There are events in life that make you ask ‘Why?’ Just as often there are no answers, at least answers that can be summed up in a sentence, a paragraph, an investigation. Why do young people die in car accidents? Why do people fly planes into the side of a building? Why would two boys go through their school and shoot up the place, killing several of their classmates and then themselves? Watch the news, listen to the radio, read the paper – they all bring experts who offer potential answers, but in reality it’s nothing more than going on hunches. Perhaps the most honest moment in Michael Moore’s Bowling for Columbine comes with shock rocker Marilyn Manson sitting on the floor. When asked what he would say to the students of Columbine High School following the tragic 1999 shooting there, Manson replied with something along the lines of, “Nothing. I’d listen to hear what they had to say.” Today we seem to have experts for anything the media needs a quote for. But when it comes to events like the Columbine shooting, the only possible answers can be related to what happened. The two boys who know why are dead so experts can only speculate.

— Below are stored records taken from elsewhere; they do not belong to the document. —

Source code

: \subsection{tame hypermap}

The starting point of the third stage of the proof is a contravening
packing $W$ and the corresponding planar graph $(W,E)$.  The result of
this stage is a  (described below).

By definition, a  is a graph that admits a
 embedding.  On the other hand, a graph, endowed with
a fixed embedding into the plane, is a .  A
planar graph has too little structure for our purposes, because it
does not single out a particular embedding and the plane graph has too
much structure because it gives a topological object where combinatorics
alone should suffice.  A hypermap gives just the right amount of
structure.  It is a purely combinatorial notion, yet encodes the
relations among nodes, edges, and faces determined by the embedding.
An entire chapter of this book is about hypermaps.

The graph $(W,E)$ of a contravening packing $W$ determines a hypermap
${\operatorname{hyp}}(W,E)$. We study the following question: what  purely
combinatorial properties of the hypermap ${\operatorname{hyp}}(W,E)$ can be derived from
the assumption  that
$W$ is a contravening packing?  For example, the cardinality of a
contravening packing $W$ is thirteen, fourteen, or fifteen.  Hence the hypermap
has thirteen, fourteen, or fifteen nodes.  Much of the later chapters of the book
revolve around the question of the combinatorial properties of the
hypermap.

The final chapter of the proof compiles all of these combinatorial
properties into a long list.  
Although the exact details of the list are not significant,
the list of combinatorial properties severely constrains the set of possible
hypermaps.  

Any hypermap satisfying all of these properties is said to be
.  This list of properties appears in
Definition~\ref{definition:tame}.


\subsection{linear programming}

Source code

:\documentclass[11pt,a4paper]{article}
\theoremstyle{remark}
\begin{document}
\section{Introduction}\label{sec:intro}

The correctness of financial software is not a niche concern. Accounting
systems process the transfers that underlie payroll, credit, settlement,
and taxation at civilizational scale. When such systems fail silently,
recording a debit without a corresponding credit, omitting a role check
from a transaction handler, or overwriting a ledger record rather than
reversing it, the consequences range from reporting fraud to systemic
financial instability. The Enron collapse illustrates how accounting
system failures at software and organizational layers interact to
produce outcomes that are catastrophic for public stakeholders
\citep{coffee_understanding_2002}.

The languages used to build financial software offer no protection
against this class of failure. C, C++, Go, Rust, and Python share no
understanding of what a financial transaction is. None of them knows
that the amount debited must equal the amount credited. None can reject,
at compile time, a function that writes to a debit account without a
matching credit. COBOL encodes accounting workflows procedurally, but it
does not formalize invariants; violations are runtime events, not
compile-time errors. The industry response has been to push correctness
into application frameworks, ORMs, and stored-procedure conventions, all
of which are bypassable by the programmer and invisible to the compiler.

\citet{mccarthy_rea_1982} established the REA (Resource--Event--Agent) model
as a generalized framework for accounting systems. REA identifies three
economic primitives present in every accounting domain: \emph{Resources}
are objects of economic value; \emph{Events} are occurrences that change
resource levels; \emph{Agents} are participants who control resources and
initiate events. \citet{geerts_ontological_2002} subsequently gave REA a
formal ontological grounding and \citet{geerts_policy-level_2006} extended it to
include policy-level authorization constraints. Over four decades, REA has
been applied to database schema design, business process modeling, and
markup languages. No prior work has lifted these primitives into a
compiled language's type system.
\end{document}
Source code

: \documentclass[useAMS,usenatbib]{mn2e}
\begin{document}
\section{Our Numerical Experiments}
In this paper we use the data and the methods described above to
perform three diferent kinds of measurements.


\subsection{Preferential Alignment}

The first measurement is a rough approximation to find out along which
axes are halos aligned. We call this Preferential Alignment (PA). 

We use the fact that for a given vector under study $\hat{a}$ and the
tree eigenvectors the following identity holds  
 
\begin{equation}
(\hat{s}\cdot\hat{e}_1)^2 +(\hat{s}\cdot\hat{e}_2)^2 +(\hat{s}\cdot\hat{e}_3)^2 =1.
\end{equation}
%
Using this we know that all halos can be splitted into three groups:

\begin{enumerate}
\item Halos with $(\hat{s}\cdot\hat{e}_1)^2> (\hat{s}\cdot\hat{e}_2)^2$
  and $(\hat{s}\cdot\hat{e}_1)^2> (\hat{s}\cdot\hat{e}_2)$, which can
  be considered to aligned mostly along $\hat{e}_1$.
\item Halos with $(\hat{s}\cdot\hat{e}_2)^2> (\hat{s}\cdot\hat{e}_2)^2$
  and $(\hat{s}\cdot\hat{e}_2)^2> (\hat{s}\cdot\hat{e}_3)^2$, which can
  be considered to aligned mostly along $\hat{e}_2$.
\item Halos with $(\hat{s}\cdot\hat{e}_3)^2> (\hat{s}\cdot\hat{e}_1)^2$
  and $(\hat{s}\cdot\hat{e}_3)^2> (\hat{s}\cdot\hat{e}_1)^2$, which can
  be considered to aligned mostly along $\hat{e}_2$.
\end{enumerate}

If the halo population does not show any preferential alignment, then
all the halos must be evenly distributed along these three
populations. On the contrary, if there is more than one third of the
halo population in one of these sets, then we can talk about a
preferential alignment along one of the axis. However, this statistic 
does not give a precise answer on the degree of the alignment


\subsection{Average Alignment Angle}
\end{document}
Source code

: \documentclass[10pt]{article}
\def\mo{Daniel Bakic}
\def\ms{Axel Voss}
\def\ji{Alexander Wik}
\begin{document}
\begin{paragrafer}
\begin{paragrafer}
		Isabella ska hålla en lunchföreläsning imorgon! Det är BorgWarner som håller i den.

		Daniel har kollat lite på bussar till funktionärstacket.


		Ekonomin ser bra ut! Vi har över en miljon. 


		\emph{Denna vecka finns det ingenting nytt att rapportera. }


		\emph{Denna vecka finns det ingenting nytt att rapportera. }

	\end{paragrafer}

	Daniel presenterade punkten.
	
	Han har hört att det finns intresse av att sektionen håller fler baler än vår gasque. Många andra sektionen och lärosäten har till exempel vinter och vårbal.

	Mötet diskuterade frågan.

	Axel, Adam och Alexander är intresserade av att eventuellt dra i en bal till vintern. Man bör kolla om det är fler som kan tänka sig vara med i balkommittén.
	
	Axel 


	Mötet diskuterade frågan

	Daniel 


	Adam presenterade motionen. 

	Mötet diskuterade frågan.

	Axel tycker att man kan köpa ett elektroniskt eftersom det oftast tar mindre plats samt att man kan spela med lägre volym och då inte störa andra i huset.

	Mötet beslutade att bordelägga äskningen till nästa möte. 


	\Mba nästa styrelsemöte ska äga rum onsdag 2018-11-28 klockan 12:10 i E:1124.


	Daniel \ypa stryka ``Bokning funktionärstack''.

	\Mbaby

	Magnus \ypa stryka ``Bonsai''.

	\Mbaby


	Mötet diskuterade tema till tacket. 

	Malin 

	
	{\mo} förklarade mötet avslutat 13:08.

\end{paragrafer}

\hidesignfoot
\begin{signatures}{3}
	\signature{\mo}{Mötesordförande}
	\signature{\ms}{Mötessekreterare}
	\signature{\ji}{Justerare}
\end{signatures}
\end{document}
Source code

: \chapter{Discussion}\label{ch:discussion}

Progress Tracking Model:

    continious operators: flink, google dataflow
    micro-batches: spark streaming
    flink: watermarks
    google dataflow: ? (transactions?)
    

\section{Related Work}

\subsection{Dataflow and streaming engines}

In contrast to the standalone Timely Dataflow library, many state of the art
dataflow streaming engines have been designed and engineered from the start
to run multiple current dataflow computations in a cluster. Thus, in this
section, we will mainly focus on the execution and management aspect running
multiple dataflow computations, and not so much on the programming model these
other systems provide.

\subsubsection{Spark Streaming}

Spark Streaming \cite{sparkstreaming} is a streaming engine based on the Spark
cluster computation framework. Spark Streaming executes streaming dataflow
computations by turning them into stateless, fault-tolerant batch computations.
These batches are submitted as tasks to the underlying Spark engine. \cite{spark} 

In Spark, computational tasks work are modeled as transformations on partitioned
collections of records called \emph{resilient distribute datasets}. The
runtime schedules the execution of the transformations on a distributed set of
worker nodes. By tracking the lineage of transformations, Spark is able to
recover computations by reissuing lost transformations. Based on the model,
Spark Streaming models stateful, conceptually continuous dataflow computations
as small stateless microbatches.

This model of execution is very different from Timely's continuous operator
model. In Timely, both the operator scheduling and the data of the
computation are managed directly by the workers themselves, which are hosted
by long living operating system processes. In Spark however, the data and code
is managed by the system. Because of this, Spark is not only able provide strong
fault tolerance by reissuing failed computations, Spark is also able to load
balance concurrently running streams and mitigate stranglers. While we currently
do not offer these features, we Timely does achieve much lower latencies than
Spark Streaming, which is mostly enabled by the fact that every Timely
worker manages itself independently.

Paul F. Ryan’s honest and moving Home Room acknowledges that life isn’t simple. It revolves around a school shooting but that’s not what it’s about. It’s about acknowledging there aren’t any. There’s only coping. The film picks up after the event. Seven students are dead. One of them is the shooter. Alicia (Busy Philipps) was his only friend. Alicia herself is an outsider. She’s your typical (from the mass media’s point of view, at least) Goth student: black clothes, lots of make-up that is either very white or very black, a perennial scowl stapled to her face. Regardless, Alicia is one unhappy human being.
With the public looking for clear answers and someone they can pin the crime on, the police scrutinize Alicia to see if she knew the shooting was going to happen ahead of time. If she did and didn’t do anything to stop it, then the police would have their scapegoat. But Alicia’s not the most open person when it comes to her feelings and bottles what she may, or may not, know inside her.
At the school principal’s urging, Alicia begins to pay regular visits to Deanna (Erika Christensen), a survivor of the shooting left with a nasty ricochet off the side of her head and a partially shaved scalp as a short-term souvenir. Deanna is Alicia’s doppelganger. She’s smart; she’s perky; her parents gave her a swanky convertible for her birthday. From an outsider’s perspective, pre-shooting Deanna had the ideal teenage upbringing.
The two girls are totally different people and, in turn, they don’t click together right away. Despite the visual scars, Deanna wants nothing more than to be happy and hang out with someone other than the hospital staff and her parents. Alicia is more into silence. Happiness makes her grumpy. Although the police are around throughout the film looking for answers into the shooting, Ryan puts most of the focus on how the students are coping with the ordeal. The relationship that Deanna and Alicia forge is the fascinating part of the movie as it allows for a genuine search for truth instead of something that is forced or contrived. As resolution comes about (not so much in the concrete sense), things do get a little melodramatic and perhaps even a little convenient but Home Room never stops being honest. Strong performances from Philipps and Christensen certainly help matters as more attention is paid to discussion than to action. Their talks show strong emotion and the overriding sadness and sense of loss that sits in the film’s subtext never disappears.
Nobody will ever be able to fully understand why the Columbine shootings occurred. That doesn’t mean that we shouldn’t look for answers. Thousands of people continue to be affected by the actions of two deeply disturbed boys several years later. In the end, coping is a personal thing that we can help each other even though we can never fully understand exactly what the person next to you is going through. Ultimately I think that’s what Home Room is all about and does best.